====== Supplied data

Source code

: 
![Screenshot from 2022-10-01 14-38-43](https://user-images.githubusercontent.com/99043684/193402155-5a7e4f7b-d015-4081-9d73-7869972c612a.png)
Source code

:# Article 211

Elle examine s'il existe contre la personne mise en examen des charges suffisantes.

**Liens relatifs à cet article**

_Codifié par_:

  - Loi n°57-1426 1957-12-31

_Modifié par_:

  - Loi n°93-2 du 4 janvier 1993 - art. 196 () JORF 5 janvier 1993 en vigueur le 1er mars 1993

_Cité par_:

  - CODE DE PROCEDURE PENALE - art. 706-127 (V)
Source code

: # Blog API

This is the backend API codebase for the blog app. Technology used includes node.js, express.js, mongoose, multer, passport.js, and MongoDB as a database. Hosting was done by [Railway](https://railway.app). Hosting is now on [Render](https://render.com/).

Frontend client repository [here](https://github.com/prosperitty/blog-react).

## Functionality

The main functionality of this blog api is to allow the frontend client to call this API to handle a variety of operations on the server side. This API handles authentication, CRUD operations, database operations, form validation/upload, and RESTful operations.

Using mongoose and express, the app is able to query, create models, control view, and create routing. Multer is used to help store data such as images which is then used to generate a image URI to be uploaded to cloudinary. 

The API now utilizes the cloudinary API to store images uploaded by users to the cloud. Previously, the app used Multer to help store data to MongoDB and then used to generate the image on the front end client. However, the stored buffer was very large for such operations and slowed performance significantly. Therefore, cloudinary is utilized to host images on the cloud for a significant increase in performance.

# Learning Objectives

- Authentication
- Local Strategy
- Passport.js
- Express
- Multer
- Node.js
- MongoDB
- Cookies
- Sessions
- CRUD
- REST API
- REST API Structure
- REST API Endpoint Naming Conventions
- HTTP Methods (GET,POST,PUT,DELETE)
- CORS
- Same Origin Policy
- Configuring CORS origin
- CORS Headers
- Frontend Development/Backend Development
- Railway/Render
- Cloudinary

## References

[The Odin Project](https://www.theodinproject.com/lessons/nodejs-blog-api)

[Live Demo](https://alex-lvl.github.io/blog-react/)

============

Work to be completed:
Write out the listing exactly, keeping every character.

Exercise answer:
Source code

: 
![Screenshot from 2022-10-01 14-38-43](https://user-images.githubusercontent.com/99043684/193402155-5a7e4f7b-d015-4081-9d73-7869972c612a.png)
Source code

:# Article 211

Elle examine s'il existe contre la personne mise en examen des charges suffisantes.

**Liens relatifs à cet article**

_Codifié par_:

  - Loi n°57-1426 1957-12-31

_Modifié par_:

  - Loi n°93-2 du 4 janvier 1993 - art. 196 () JORF 5 janvier 1993 en vigueur le 1er mars 1993

_Cité par_:

  - CODE DE PROCEDURE PENALE - art. 706-127 (V)
Source code

: # Blog API

This is the backend API codebase for the blog app. Technology used includes node.js, express.js, mongoose, multer, passport.js, and MongoDB as a database. Hosting was done by [Railway](https://railway.app). Hosting is now on [Render](https://render.com/).

Frontend client repository [here](https://github.com/prosperitty/blog-react).

## Functionality

The main functionality of this blog api is to allow the frontend client to call this API to handle a variety of operations on the server side. This API handles authentication, CRUD operations, database operations, form validation/upload, and RESTful operations.

Using mongoose and express, the app is able to query, create models, control view, and create routing. Multer is used to help store data such as images which is then used to generate a image URI to be uploaded to cloudinary. 

The API now utilizes the cloudinary API to store images uploaded by users to the cloud. Previously, the app used Multer to help store data to MongoDB and then used to generate the image on the front end client. However, the stored buffer was very large for such operations and slowed performance significantly. Therefore, cloudinary is utilized to host images on the cloud for a significant increase in performance.

# Learning Objectives

- Authentication
- Local Strategy
- Passport.js
- Express
- Multer
- Node.js
- MongoDB
- Cookies
- Sessions
- CRUD
- REST API
- REST API Structure
- REST API Endpoint Naming Conventions
- HTTP Methods (GET,POST,PUT,DELETE)
- CORS
- Same Origin Policy
- Configuring CORS origin
- CORS Headers
- Frontend Development/Backend Development
- Railway/Render
- Cloudinary

## References

[The Odin Project](https://www.theodinproject.com/lessons/nodejs-blog-api)

[Live Demo](https://alex-lvl.github.io/blog-react/)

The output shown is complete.